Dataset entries
—————

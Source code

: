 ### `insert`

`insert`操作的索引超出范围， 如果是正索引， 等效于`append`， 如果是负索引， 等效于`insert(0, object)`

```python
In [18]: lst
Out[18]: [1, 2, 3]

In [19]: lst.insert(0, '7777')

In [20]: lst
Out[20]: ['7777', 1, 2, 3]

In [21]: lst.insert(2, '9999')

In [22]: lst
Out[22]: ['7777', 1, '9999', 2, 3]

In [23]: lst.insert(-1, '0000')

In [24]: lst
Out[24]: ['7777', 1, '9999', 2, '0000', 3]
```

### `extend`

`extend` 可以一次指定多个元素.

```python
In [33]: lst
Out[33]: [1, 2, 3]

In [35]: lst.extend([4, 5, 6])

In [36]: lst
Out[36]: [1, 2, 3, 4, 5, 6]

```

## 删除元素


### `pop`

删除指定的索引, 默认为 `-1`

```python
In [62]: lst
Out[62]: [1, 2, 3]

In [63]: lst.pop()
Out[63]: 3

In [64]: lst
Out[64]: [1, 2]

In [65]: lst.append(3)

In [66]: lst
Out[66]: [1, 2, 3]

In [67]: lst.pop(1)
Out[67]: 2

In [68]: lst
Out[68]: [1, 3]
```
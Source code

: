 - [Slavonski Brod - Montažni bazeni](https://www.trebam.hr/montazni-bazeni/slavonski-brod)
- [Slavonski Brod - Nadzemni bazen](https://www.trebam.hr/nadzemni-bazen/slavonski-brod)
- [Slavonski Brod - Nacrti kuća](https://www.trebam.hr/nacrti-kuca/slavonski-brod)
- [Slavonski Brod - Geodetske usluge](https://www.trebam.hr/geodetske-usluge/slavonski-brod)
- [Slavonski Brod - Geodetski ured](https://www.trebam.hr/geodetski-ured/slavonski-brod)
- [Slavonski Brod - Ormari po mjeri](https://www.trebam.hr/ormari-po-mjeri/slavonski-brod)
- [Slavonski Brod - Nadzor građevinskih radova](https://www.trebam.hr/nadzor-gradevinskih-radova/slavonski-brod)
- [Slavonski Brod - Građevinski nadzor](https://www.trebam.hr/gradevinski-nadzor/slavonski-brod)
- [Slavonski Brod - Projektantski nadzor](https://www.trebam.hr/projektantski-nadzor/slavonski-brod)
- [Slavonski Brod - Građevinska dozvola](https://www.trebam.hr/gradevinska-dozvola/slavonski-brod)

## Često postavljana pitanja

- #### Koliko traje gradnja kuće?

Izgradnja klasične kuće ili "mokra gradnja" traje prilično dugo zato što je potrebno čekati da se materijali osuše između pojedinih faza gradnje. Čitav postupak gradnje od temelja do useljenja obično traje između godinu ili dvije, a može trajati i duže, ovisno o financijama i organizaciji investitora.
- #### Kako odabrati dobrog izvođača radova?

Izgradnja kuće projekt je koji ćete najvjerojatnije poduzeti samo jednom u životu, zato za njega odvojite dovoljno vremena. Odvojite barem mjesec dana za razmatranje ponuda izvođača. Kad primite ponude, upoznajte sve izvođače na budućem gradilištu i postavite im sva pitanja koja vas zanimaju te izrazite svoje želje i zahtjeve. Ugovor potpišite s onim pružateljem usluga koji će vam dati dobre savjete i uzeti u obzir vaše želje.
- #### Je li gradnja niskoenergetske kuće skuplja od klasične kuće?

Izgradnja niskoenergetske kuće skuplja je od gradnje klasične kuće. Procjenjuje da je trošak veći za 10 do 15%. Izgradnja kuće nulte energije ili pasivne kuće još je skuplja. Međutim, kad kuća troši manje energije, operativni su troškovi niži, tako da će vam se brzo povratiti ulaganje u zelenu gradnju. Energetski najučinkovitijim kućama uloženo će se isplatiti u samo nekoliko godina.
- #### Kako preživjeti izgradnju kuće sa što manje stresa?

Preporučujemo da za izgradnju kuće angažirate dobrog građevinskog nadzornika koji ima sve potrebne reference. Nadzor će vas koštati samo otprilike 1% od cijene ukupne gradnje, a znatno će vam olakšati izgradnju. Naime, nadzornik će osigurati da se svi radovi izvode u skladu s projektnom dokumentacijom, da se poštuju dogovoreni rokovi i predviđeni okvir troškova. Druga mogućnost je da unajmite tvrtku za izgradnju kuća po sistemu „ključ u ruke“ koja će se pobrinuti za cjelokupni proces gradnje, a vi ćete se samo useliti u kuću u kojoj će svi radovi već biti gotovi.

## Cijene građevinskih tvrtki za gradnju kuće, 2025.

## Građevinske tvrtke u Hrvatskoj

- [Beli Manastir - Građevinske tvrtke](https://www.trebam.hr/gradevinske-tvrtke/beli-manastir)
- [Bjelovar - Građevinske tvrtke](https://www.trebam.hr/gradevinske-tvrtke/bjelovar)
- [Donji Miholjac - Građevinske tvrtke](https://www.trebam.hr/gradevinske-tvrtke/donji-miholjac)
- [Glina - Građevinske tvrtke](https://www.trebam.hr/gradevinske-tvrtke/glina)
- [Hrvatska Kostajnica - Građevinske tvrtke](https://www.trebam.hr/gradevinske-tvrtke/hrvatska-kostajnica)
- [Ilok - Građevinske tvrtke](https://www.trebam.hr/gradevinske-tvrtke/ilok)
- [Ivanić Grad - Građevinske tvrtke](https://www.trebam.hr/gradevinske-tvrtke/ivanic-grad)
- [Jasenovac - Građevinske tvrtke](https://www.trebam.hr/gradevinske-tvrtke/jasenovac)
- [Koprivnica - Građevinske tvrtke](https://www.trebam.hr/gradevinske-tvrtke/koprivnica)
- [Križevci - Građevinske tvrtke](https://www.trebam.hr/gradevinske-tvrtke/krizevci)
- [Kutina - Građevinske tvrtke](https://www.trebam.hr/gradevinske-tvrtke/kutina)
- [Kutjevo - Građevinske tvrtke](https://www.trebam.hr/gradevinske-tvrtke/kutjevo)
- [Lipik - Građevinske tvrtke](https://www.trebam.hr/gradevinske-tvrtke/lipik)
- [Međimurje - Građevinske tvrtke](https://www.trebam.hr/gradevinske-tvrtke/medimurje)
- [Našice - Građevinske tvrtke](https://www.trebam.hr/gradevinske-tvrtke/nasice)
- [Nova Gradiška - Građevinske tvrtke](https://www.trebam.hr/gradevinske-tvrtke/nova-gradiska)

—————

*WHAT IS EXPECTED*.
What's wanted is each line above, transcribed with nothing altered.

*EXERCISE RESULT*.
Source code

: ### `insert`

`insert`操作的索引超出范围， 如果是正索引， 等效于`append`， 如果是负索引， 等效于`insert(0, object)`

```python
In [18]: lst
Out[18]: [1, 2, 3]

In [19]: lst.insert(0, '7777')

In [20]: lst
Out[20]: ['7777', 1, 2, 3]

In [21]: lst.insert(2, '9999')

In [22]: lst
Out[22]: ['7777', 1, '9999', 2, 3]

In [23]: lst.insert(-1, '0000')

In [24]: lst
Out[24]: ['7777', 1, '9999', 2, '0000', 3]
```

### `extend`

`extend` 可以一次指定多个元素.

```python
In [33]: lst
Out[33]: [1, 2, 3]

In [35]: lst.extend([4, 5, 6])

In [36]: lst
Out[36]: [1, 2, 3, 4, 5, 6]

```

## 删除元素


### `pop`

删除指定的索引, 默认为 `-1`

```python
In [62]: lst
Out[62]: [1, 2, 3]

In [63]: lst.pop()
Out[63]: 3

In [64]: lst
Out[64]: [1, 2]

In [65]: lst.append(3)

In [66]: lst
Out[66]: [1, 2, 3]

In [67]: lst.pop(1)
Out[67]: 2

In [68]: lst
Out[68]: [1, 3]
```
Source code

: - [Slavonski Brod - Montažni bazeni](https://www.trebam.hr/montazni-bazeni/slavonski-brod)
- [Slavonski Brod - Nadzemni bazen](https://www.trebam.hr/nadzemni-bazen/slavonski-brod)
- [Slavonski Brod - Nacrti kuća](https://www.trebam.hr/nacrti-kuca/slavonski-brod)
- [Slavonski Brod - Geodetske usluge](https://www.trebam.hr/geodetske-usluge/slavonski-brod)
- [Slavonski Brod - Geodetski ured](https://www.trebam.hr/geodetski-ured/slavonski-brod)
- [Slavonski Brod - Ormari po mjeri](https://www.trebam.hr/ormari-po-mjeri/slavonski-brod)
- [Slavonski Brod - Nadzor građevinskih radova](https://www.trebam.hr/nadzor-gradevinskih-radova/slavonski-brod)
- [Slavonski Brod - Građevinski nadzor](https://www.trebam.hr/gradevinski-nadzor/slavonski-brod)
- [Slavonski Brod - Projektantski nadzor](https://www.trebam.hr/projektantski-nadzor/slavonski-brod)
- [Slavonski Brod - Građevinska dozvola](https://www.trebam.hr/gradevinska-dozvola/slavonski-brod)

## Često postavljana pitanja

- #### Koliko traje gradnja kuće?

Izgradnja klasične kuće ili "mokra gradnja" traje prilično dugo zato što je potrebno čekati da se materijali osuše između pojedinih faza gradnje. Čitav postupak gradnje od temelja do useljenja obično traje između godinu ili dvije, a može trajati i duže, ovisno o financijama i organizaciji investitora.
- #### Kako odabrati dobrog izvođača radova?

Izgradnja kuće projekt je koji ćete najvjerojatnije poduzeti samo jednom u životu, zato za njega odvojite dovoljno vremena. Odvojite barem mjesec dana za razmatranje ponuda izvođača. Kad primite ponude, upoznajte sve izvođače na budućem gradilištu i postavite im sva pitanja koja vas zanimaju te izrazite svoje želje i zahtjeve. Ugovor potpišite s onim pružateljem usluga koji će vam dati dobre savjete i uzeti u obzir vaše želje.
- #### Je li gradnja niskoenergetske kuće skuplja od klasične kuće?

Izgradnja niskoenergetske kuće skuplja je od gradnje klasične kuće. Procjenjuje da je trošak veći za 10 do 15%. Izgradnja kuće nulte energije ili pasivne kuće još je skuplja. Međutim, kad kuća troši manje energije, operativni su troškovi niži, tako da će vam se brzo povratiti ulaganje u zelenu gradnju. Energetski najučinkovitijim kućama uloženo će se isplatiti u samo nekoliko godina.
- #### Kako preživjeti izgradnju kuće sa što manje stresa?

Preporučujemo da za izgradnju kuće angažirate dobrog građevinskog nadzornika koji ima sve potrebne reference. Nadzor će vas koštati samo otprilike 1% od cijene ukupne gradnje, a znatno će vam olakšati izgradnju. Naime, nadzornik će osigurati da se svi radovi izvode u skladu s projektnom dokumentacijom, da se poštuju dogovoreni rokovi i predviđeni okvir troškova. Druga mogućnost je da unajmite tvrtku za izgradnju kuća po sistemu „ključ u ruke“ koja će se pobrinuti za cjelokupni proces gradnje, a vi ćete se samo useliti u kuću u kojoj će svi radovi već biti gotovi.

## Cijene građevinskih tvrtki za gradnju kuće, 2025.

## Građevinske tvrtke u Hrvatskoj

- [Beli Manastir - Građevinske tvrtke](https://www.trebam.hr/gradevinske-tvrtke/beli-manastir)
- [Bjelovar - Građevinske tvrtke](https://www.trebam.hr/gradevinske-tvrtke/bjelovar)
- [Donji Miholjac - Građevinske tvrtke](https://www.trebam.hr/gradevinske-tvrtke/donji-miholjac)
- [Glina - Građevinske tvrtke](https://www.trebam.hr/gradevinske-tvrtke/glina)
- [Hrvatska Kostajnica - Građevinske tvrtke](https://www.trebam.hr/gradevinske-tvrtke/hrvatska-kostajnica)
- [Ilok - Građevinske tvrtke](https://www.trebam.hr/gradevinske-tvrtke/ilok)
- [Ivanić Grad - Građevinske tvrtke](https://www.trebam.hr/gradevinske-tvrtke/ivanic-grad)
- [Jasenovac - Građevinske tvrtke](https://www.trebam.hr/gradevinske-tvrtke/jasenovac)
- [Koprivnica - Građevinske tvrtke](https://www.trebam.hr/gradevinske-tvrtke/koprivnica)
- [Križevci - Građevinske tvrtke](https://www.trebam.hr/gradevinske-tvrtke/krizevci)
- [Kutina - Građevinske tvrtke](https://www.trebam.hr/gradevinske-tvrtke/kutina)
- [Kutjevo - Građevinske tvrtke](https://www.trebam.hr/gradevinske-tvrtke/kutjevo)
- [Lipik - Građevinske tvrtke](https://www.trebam.hr/gradevinske-tvrtke/lipik)
- [Međimurje - Građevinske tvrtke](https://www.trebam.hr/gradevinske-tvrtke/medimurje)
- [Našice - Građevinske tvrtke](https://www.trebam.hr/gradevinske-tvrtke/nasice)
- [Nova Gradiška - Građevinske tvrtke](https://www.trebam.hr/gradevinske-tvrtke/nova-gradiska)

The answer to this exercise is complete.